The day is over and she is tired and she just wants to get home, have some tea, curl into a blanket and sleep. She waves down a taxi, gets in and says "Zhichun Lu". The taxi driver replies "qu nar"? She repeats. He repeats. She then says the larger area name, Zhongcunsun followed by Zhichun Lu. The driver still asks where. She is so frustrated. Then the taxi driver says the damndest thing. that he doesn't understand what she is talking about. At this point she decides he's flake and she gets out of the cab.
She thinks the driver is just being difficult because she is a foreigner. This happens from time to time. She's worked really hard on her Chinese and having the proper Beijing accent. Three years hard. One year in Australia and then each day for the two years she has been here. She knows her tones are good. Very good. But she still runs into people who don't understand her. Or refuse to. For example, if she is with a Chinese friend no one will speak to her in Chinese. Typical scene: She orders lunch for her and a Chinese friend in perfect Chinese. The waiter will then turn and read back their order to the Chinese friend. Sometimes she actually waves her arms in a "hello, hello, i'm right here" plea.

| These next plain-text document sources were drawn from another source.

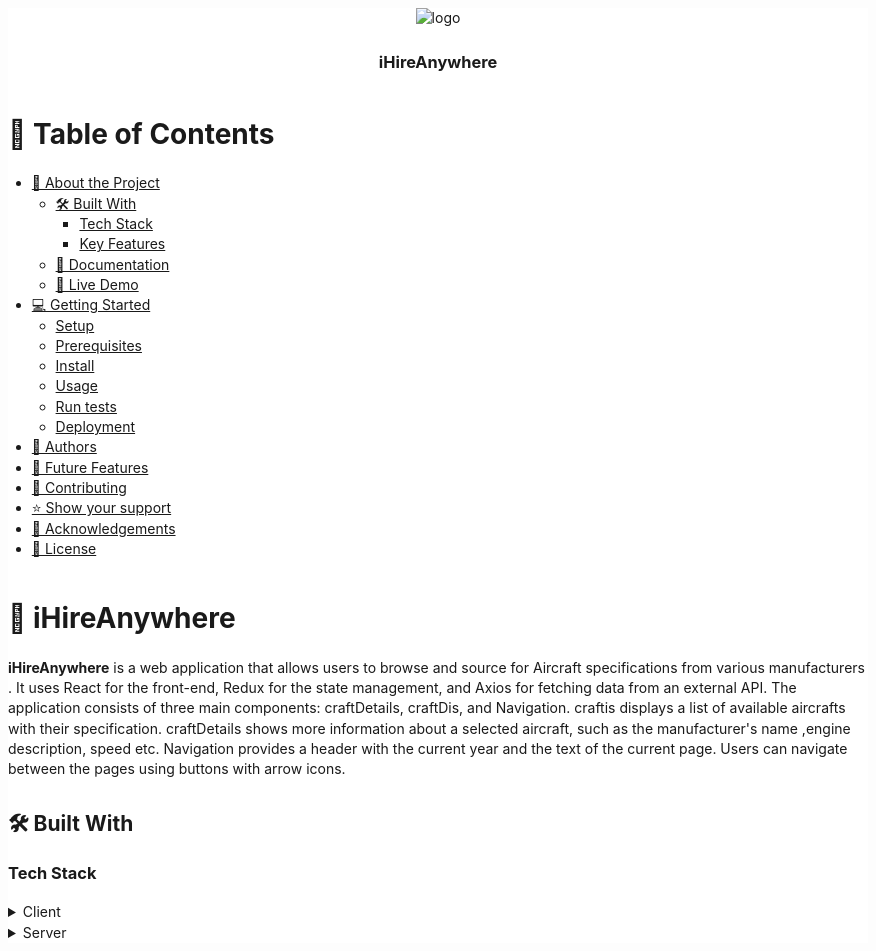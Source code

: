 <a name="readme-top"></a>

<div align="center">
  <img src="src/assets/LinkedIn Cover Main.jpg" alt="logo" width="100%"  height="auto" />
  <br/>

  <h3><b>iHireAnywhere</b></h3>

</div>

# 📗 Table of Contents

- [📖 About the Project](#about-project)
  - [🛠 Built With](#built-with)
    - [Tech Stack](#tech-stack)
    - [Key Features](#key-features)
  - [🚀 Documentation](#docs)
  - [🚀 Live Demo](#live-demo)
- [💻 Getting Started](#getting-started)
  - [Setup](#setup)
  - [Prerequisites](#prerequisites)
  - [Install](#install)
  - [Usage](#usage)
  - [Run tests](#run-tests)
  - [Deployment](#triangular_flag_on_post-deployment)
- [👥 Authors](#authors)
- [🔭 Future Features](#future-features)
- [🤝 Contributing](#contributing)
- [⭐️ Show your support](#support)
- [🙏 Acknowledgements](#acknowledgements)
- [📝 License](#license)


# 📖 iHireAnywhere<a name="about-project"></a>

**iHireAnywhere** is a web application that allows users to browse and source for Aircraft specifications  from various manufacturers . It uses React for the front-end, Redux for the state management, and Axios for fetching data from an external API. The application consists of three main components: craftDetails, craftDis, and Navigation. craftis displays a list of available aircrafts with their specification. craftDetails shows more information about a selected aircraft, such as the manufacturer's name ,engine description, speed etc. Navigation provides a header with the current year and the text of the current page. Users can navigate between the pages using buttons with arrow icons.

## 🛠 Built With <a name="built-with"></a>

### Tech Stack <a name="tech-stack"></a>

<details><summary>Client</summary></details>

<details><summary>Server</summary></details>
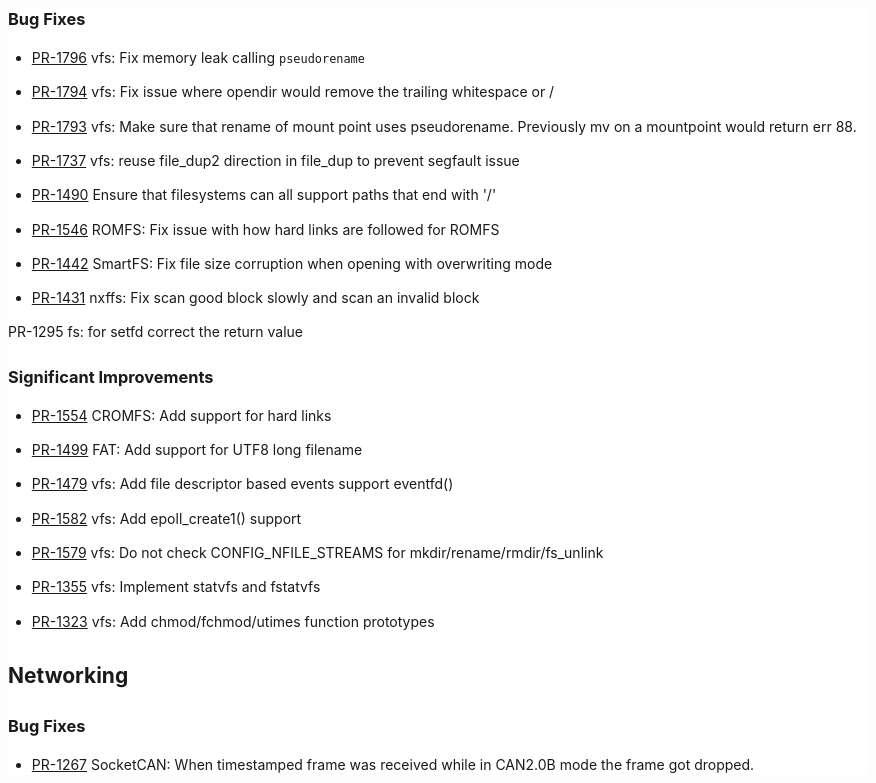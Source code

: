 ### **Bug Fixes**

 * [PR-1796](https://github.com/apache/nuttx/pull/1796) vfs: Fix
 memory leak calling `pseudorename`

 * [PR-1794](https://github.com/apache/nuttx/pull/1794) vfs: Fix issue
 where opendir would remove the trailing whitespace or /

 * [PR-1793](https://github.com/apache/nuttx/pull/1793) vfs: Make sure
 that rename of mount point uses pseudorename. Previously mv on a mountpoint
 would return err 88.

 * [PR-1737](https://github.com/apache/nuttx/pull/1737) vfs: reuse
 file\_dup2 direction in file\_dup to prevent segfault issue

 * [PR-1490](https://github.com/apache/nuttx/pull/1490) Ensure that
 filesystems can all support paths that end with '/'

 * [PR-1546](https://github.com/apache/nuttx/pull/1546) ROMFS: Fix
 issue with how hard links are followed for ROMFS

 * [PR-1442](https://github.com/apache/nuttx/pull/1442) SmartFS: Fix
 file size corruption when opening with overwriting mode

 * [PR-1431](https://github.com/apache/nuttx/pull/1431) nxffs: Fix
 scan good block slowly and scan an invalid block

PR-1295 fs: for setfd correct the return value

### **Significant Improvements**

 * [PR-1554](https://github.com/apache/nuttx/pull/1554) CROMFS: Add
 support for hard links

 * [PR-1499](https://github.com/apache/nuttx/pull/1499) FAT: Add
 support for UTF8 long filename

 * [PR-1479](https://github.com/apache/nuttx/pull/1479) vfs: Add file
 descriptor based events support eventfd()

 * [PR-1582](https://github.com/apache/nuttx/pull/1482) vfs: Add
 epoll\_create1() support

 * [PR-1579](https://github.com/apache/nuttx/pull/1579) vfs: Do not
 check CONFIG\_NFILE\_STREAMS for mkdir/rename/rmdir/fs\_unlink

 * [PR-1355](https://github.com/apache/nuttx/pull/1355) vfs: Implement
 statvfs and fstatvfs

 * [PR-1323](https://github.com/apache/nuttx/pull/1323) vfs: Add
 chmod/fchmod/utimes function prototypes

## Networking

### **Bug Fixes**

 * [PR-1267](https://github.com/apache/nuttx/pull/1267) SocketCAN:
 When timestamped frame was received while in CAN2.0B mode the frame got dropped.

When she got to Beijing two years ago, she didn't know what to expect. She told herself she was running towards life, towards an adventure in culture. She would attend a Chinese university as any other Chinese student would. Total immersion. But in fact, she was running from something. Running from a lie, the truth too harsh to face. She enrolled in a school of no distinction and of affordable price. She taught English and was able to support herself most months. She had not made as many friends as she expected and of the three or four friends she regularly hung with, she didn't feel a strong connection. She told herself this was just the odds. On its surface, Beijing with 250,000 foreigners seems like a great place to bond with those of similar fate. But if you eliminate those over 25, and then those from non English speaking countries, and then most of the men, and then those from a similar cultural background, the pool is really small. She had thought she would have more Chinese girl friends and but most of them thought she was a slut and while it was true that she slept with a Chinese boy just to see what there was too it, she was far from a slut. Well, maybe if opportunity presented herself, but so far it hadn't. The Chinese boys just didn't do it for her despite the initial curiosity and the white guys where all chasing Chinese girls and appeared pretty damn successful at it. And for the most part, it was like revenge of the nerds version 16, but there was an occasional good catch that made her take a shallow breath or two.
She broke out of her daydream long enough to flag down another cab. She hops in and tells the driver to take her to Zhichun Lu. The driver shakes his head, says he doesn't understand. Tells her they are already at Zhichun Lu. Which is when she realizes she's been in Beijing too long.